L’industrie touristique du Nord canadien à l’épreuve des changements climatiques

Jamie D’Souza étudie l’impact du changement climatique sur l’industrie touristique à Churchill, dans le nord de la province du Manitoba. (Jamie D’Souza)
Le changement climatique se ressent partout au Canada, mais le Nord est particulièrement touché. Une étudiante de l’Université d’Ottawa s’est rendue à Churchill pour évaluer la façon dont cette réalité va forcer l’industrie touristique à s’adapter.

Le but de la recherche de Jamie D’Souza, qui fait une maîtrise en géographie, est de comprendre comment l’industrie touristique de Churchill pourra continuer à être prospère. Dans un contexte de réduction des gaz à effet de serre, comment s’y prendre pour nuire le moins possible aux ours polaires, l’attrait touristique majeur de cette petite bourgade du nord du Manitoba?

Pendant un mois, l’étudiante de l’Université d’Ottawa enquête auprès des touristes en leur distribuant un questionnaire. « Je cherche à savoir ce qu’ils ont fait pendant leur séjour à Churchill, pourquoi ils sont venus ici, ce qu’ils connaissent du changement climatique et s’ils ont des solutions » pour que l’industrie touristique s’adapte au changement climatique, explique-t-elle.

Les ours polaires attirent de nombreux touristes chaque année à Churchill, dans le nord du Manitoba. (Jamie D’Souza)

Ce qui ressort de son enquête, c’est une certaine prise de conscience écologique chez les touristes. « La plupart me disent que leur voyage les a vraiment touchés, dans le sens où, quand ils retournent chez eux, ils vont essayer de faire quelque chose pour l’environnement » raconte l’étudiante.

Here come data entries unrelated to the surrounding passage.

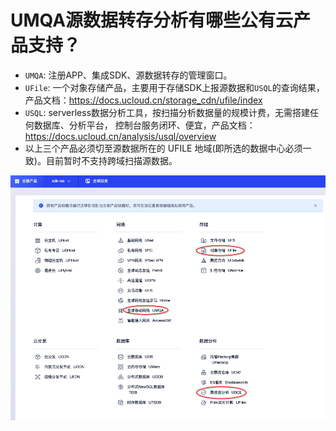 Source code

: # UMQA源数据转存分析有哪些公有云产品支持？

* `UMQA`: 注册APP、集成SDK、源数据转存的管理窗口。
* `UFile`: 一个对象存储产品，主要用于存储SDK上报源数据和`USQL`的查询结果，产品文档：https://docs.ucloud.cn/storage_cdn/ufile/index
* `USQL`: serverless数据分析工具，按扫描分析数据量的规模计费，无需搭建任何数据库、分析平台， 控制台服务闭环、便宜，产品文档： https://docs.ucloud.cn/analysis/usql/overview
* 以上三个产品必须切至源数据所在的 UFILE 地域(即所选的数据中心必须一致)。目前暂时不支持跨域扫描源数据。 

![](/images/intro_03.png) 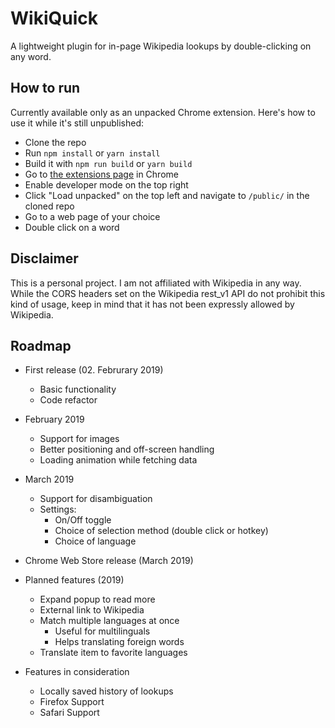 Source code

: # WikiQuick

A lightweight plugin for in-page Wikipedia lookups by double-clicking on any word.

## How to run

Currently available only as an unpacked Chrome extension.
Here's how to use it while it's still unpublished:

+ Clone the repo
+ Run `npm install` or `yarn install`
+ Build it with `npm run build` or `yarn build`
+ Go to [the extensions page](chrome://extensions/) in Chrome
+ Enable developer mode on the top right
+ Click "Load unpacked" on the top left and navigate to `/public/` in the cloned repo
+ Go to a web page of your choice
+ Double click on a word

## Disclaimer

This is a personal project. I am not affiliated with Wikipedia in any way. While the CORS headers set on the Wikipedia rest_v1 API do not prohibit this kind of usage, keep in mind that it has not been expressly allowed by Wikipedia.

## Roadmap

+ First release (02. Februrary 2019)
  + Basic functionality
  + Code refactor

+ February 2019
  + Support for images
  + Better positioning and off-screen handling
  + Loading animation while fetching data

+ March 2019
  + Support for disambiguation
  + Settings:
    + On/Off toggle
    + Choice of selection method (double click or hotkey)
    + Choice of language

+ Chrome Web Store release (March 2019)

+ Planned features (2019)
  + Expand popup to read more
  + External link to Wikipedia
  + Match multiple languages at once
    + Useful for multilinguals
    + Helps translating foreign words
  + Translate item to favorite languages

+ Features in consideration
  + Locally saved history of lookups
  + Firefox Support
  + Safari Support
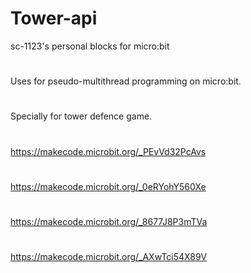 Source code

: # Tower-api
sc-1123's personal blocks for micro:bit
#
Uses for pseudo-multithread programming on micro:bit.
#
Specially for tower defence game.
#
https://makecode.microbit.org/_PEvVd32PcAvs
#
https://makecode.microbit.org/_0eRYohY560Xe
#
https://makecode.microbit.org/_8677J8P3mTVa
#
https://makecode.microbit.org/_AXwTci54X89V
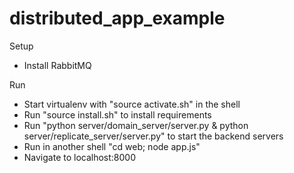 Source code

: # distributed_app_example

Setup
* Install RabbitMQ

Run 
* Start virtualenv with "source activate.sh" in the shell
* Run "source install.sh" to install requirements
* Run "python server/domain_server/server.py & python server/replicate_server/server.py" to start the backend servers
* Run in another shell "cd web; node app.js"
* Navigate to localhost:8000
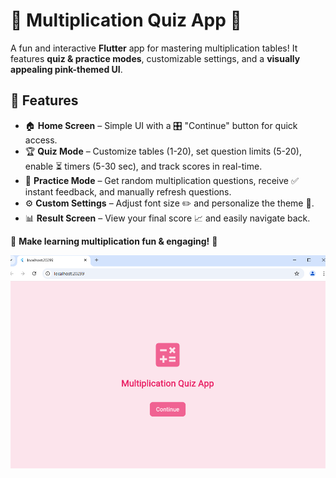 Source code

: # 🎯 Multiplication Quiz App 🎲  

A fun and interactive **Flutter** app for mastering multiplication tables! It features **quiz & practice modes**, customizable settings, and a **visually appealing pink-themed UI**.  

## 🌟 Features  

- 🏠 **Home Screen** – Simple UI with a 🎛️ "Continue" button for quick access.  
- 🏆 **Quiz Mode** – Customize tables (1-20), set question limits (5-20), enable ⏳ timers (5-30 sec), and track scores in real-time.  
- 🔢 **Practice Mode** – Get random multiplication questions, receive ✅ instant feedback, and manually refresh questions.  
- ⚙️ **Custom Settings** – Adjust font size ✏️ and personalize the theme 🎨.  
- 📊 **Result Screen** – View your final score 📈 and easily navigate back.  

🚀 **Make learning multiplication fun & engaging!** 🎉



![alt text](quiz.PNG)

« C’est un peu bizarre parce qu’on est dans un véhicule qui utilise du diésel pour aller prendre une photo des ours polaires [qui sont eux-mêmes touchés par les rejets de CO2 provenant des transports automobiles]. »

Jamie D’Souza, étudiante à l’Université d’Ottawa
Des voyagistes peu bavards
Étudiante à l’Université d’Ottawa, Jamie D’Souza réalise une enquête sur le tourisme à Churchill. (Jamie D’Souza)

Jamie D’Souza explique avoir cependant du mal à parler aux voyagistes qui organisent les séjours. « Ils ne veulent pas vraiment parler de ce sujet-là », avance-t-elle. Son but est donc de parvenir à déceler quelles peuvent être les demandes et la conscience environnementale des touristes, afin d’aider l’industrie à s’améliorer, en répondant aux exigences environnementales de sa clientèle.

« Churchill n’est qu’une étude de cas », ajoute Jamie D’Souza. Elle espère que celle-ci aura un effet boule de neige. « Les touristes, qui viennent de partout dans le monde et qui voyageront à l’avenir, réfléchiront et proposeront des solutions dans les autres pays, auprès des autres [voyagistes] », espère-t-elle.

Changer le tourisme pour protéger l’environnement?

Pour Dominic Lapointe, professeur au département d’études urbaines et touristiques de l’Université du Québec à Montréal, l’industrie touristique « a un petit peu plus de difficulté à concevoir l’adaptation aux changements climatiques à long terme ».

« L’aviation internationale est un fort émetteur de gaz à effet de serre, et c’est au cœur même de la croissance touristique internationale », ajoute-t-il.

De gros véhicules sécurisés fonctionnant au diésel emmènent les touristes dans la toundra pour voir les ours polaires à Churchill. (Jamie D’Souza)
« La perception [dans le discours du tourisme] est que les changements climatiques, c’est quelque chose qui se passe loin, dans les Maldives, à Vanuatu […] alors qu’au contraire, ça se passe présentement aussi chez nous. »

Dominic Lapointe, professeur au département d’études urbaines et touristiques de l’Université du Québec à Montréal

Tout cela tient en partie à une culture ancrée depuis longtemps. « Les représentations touristiques font qu’on va avoir certaines pratiques dans certains espaces de manière récurrente depuis 100 ou 150 ans… Comment ces institutions-là se transforment pour vous amener à avoir de nouvelles pratiques dans l’espace, de nouvelles formes d’aménagement, d’habitudes et d’activités touristiques, ça, c’est beaucoup plus long », explique Dominic Lapointe.

Pour autant, les acteurs touristiques ont une « conscience claire que les changements climatiques vont changer la manière » de faire du tourisme.

Il reste que pour le chercheur, l’atomisation de l’industrie touristique fait qu’il est impossible d’avoir une impulsion provenant de quelques grands acteurs qui investissent et transforment tout le secteur d’activité, comme on peut le voir dans d’autres secteurs économiques.

Quelle serait une des premières mesures qui pourraient aider l’industrie touristique à s’adapter aux changements climatiques, selon Dominic Lapointe? « Commencer à repenser ce statut et cette hypermobilité qui est associée au tourisme présentement, à laquelle on accorde beaucoup de valeur. Il faut peut-être commencer à valoriser d’autres formes de mobilité touristique que le grand voyage international », suggère-t-il.